Where Writers’ Ideas Come From: Staying Oriented in Time and Space

Harold Lloyd, clock, cliff-hanger

Everyone works differently, but it really seems to help me to visualize what I’m writing as if I were watching a movie. That helps me know where my characters are in space (in the living room, the bodega, the office) with all the site details that potentially shed light on their situation and is even more helpful in tracking time.

Although where characters are in space seems relatively straightforward, you occasionally find a book where characters must have some undisclosed teleportation super-power. How else did they start out in one place and suddenly end up in another?

I’m a fan of Chris Roerden’s Don’t Murder Your Mystery, and she has several chapters dealing with time and place. Her advice about choosing a setting—fewer bars and restaurants where the only thing that happens is an exchange of information—is especially valuable. Keeping track of time is trickier. Advice in her chapter titled “Crazy Time” has saved me on numerous occasions. It’s made me conscious of the benefit of small, but subtle, reality checks about time-of-day (light, sun, sounds).

As always, where these issues are managed well, they’re unnoticeable, but where they aren’t, you can learn by negative example.
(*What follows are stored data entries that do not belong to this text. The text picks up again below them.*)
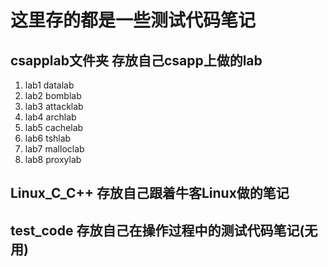 # 这里存的都是一些测试代码笔记

## csapplab文件夹 存放自己csapp上做的lab
1. lab1 datalab
2. lab2 bomblab
3. lab3 attacklab
4. lab4 archlab
5. lab5 cachelab
6. lab6 tshlab
7. lab7 malloclab
8. lab8 proxylab

## Linux_C_C++ 存放自己跟着牛客Linux做的笔记

## test_code 存放自己在操作过程中的测试代码笔记(无用)
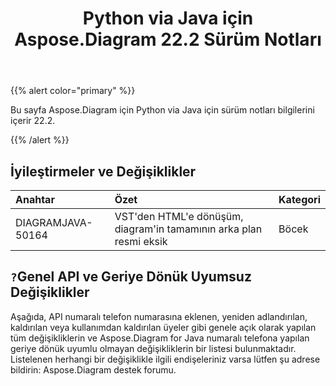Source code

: ﻿---
title: Python via Java için Aspose.Diagram 22.2 Sürüm Notları
type: docs
weight: 26
url: /tr/java/aspose-diagram-for-python-via-java-22-2-release-notes/
---
{{% alert color="primary" %}}

Bu sayfa Aspose.Diagram için Python via Java için sürüm notları bilgilerini içerir 22.2.

{{% /alert %}}
## **İyileştirmeler ve Değişiklikler**  ##

|**Anahtar**|**Özet**|**Kategori**|
|:- |:- |:- |
|DIAGRAMJAVA-50164|VST'den HTML'e dönüşüm, diagram'in tamamının arka plan resmi eksik|Böcek|

## `?`**Genel API ve Geriye Dönük Uyumsuz Değişiklikler**
Aşağıda, API numaralı telefon numarasına eklenen, yeniden adlandırılan, kaldırılan veya kullanımdan kaldırılan üyeler gibi genele açık olarak yapılan tüm değişikliklerin ve Aspose.Diagram for Java numaralı telefona yapılan geriye dönük uyumlu olmayan değişikliklerin bir listesi bulunmaktadır. Listelenen herhangi bir değişiklikle ilgili endişeleriniz varsa lütfen şu adrese bildirin: Aspose.Diagram destek forumu.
A book I read recently described the trees with their spring buds, then a chapter or two later—perhaps a week or so later in story time—the characters were complaining about a winter snowstorm. I flipped back a chapter or two, wondering whether my recollection of the spring blossoms was a misunderstanding, but it was not.

A pet peeve of someone in my writing group is ignoring the phases of the moon. Full moon sparkling on broken glass one night (thank you, Anton), and a dark, moonless night the next. If you’re putting the moon in one of your stories, check here to find out what it was doing on any particular date.

If I had to guess, I’d bet time and space errors crop up most often during revisions. It’s like changing the name of a character, the original name is almost impossible to expunge totally. It keeps sneaking back onto the page. If the writer wrote a draft set in winter, but decided to skip all those scarves and galoshes and changed the timing to spring, one winter reference stayed frozen in place.

I try to prevent such dislocations and discontinuities by just keeping track, in the computer or on paper, not in my head. Though I’m a pantser, this much organization is essential. I maintain a table with columns for chapter number, topic, date (e.g., Thursday, June 2), and word count. Couldn’t be simpler. The table saved my bacon when my editor asked me to compress Architect of Courage. I added a column for “New Date” and avoided mountains of bothersome recalculation.

Originally, the novel started on June 2 and ended August 16; the revision started the same date and ended July 22. I squeezed three-and-a-half weeks out of what had been eleven weeks of storytime, and I would never have been able to proofread all the glancing mentions of day and date otherwise.

Starting July 23, I hope my character Archer Landis takes a serious vacation. I put him through a lot in those weeks!

6 thoughts on “Where Writers’ Ideas Come From: Staying Oriented in Time and Space

  1. Excellent blog and writing advice, Vicki, especially the moon calendar site. I’ll make sure to put that to use. Thanks.

  2. Spring buds one day, snow the next? Must have been set.in New Jersey. Now–off to find the definition of a pantser!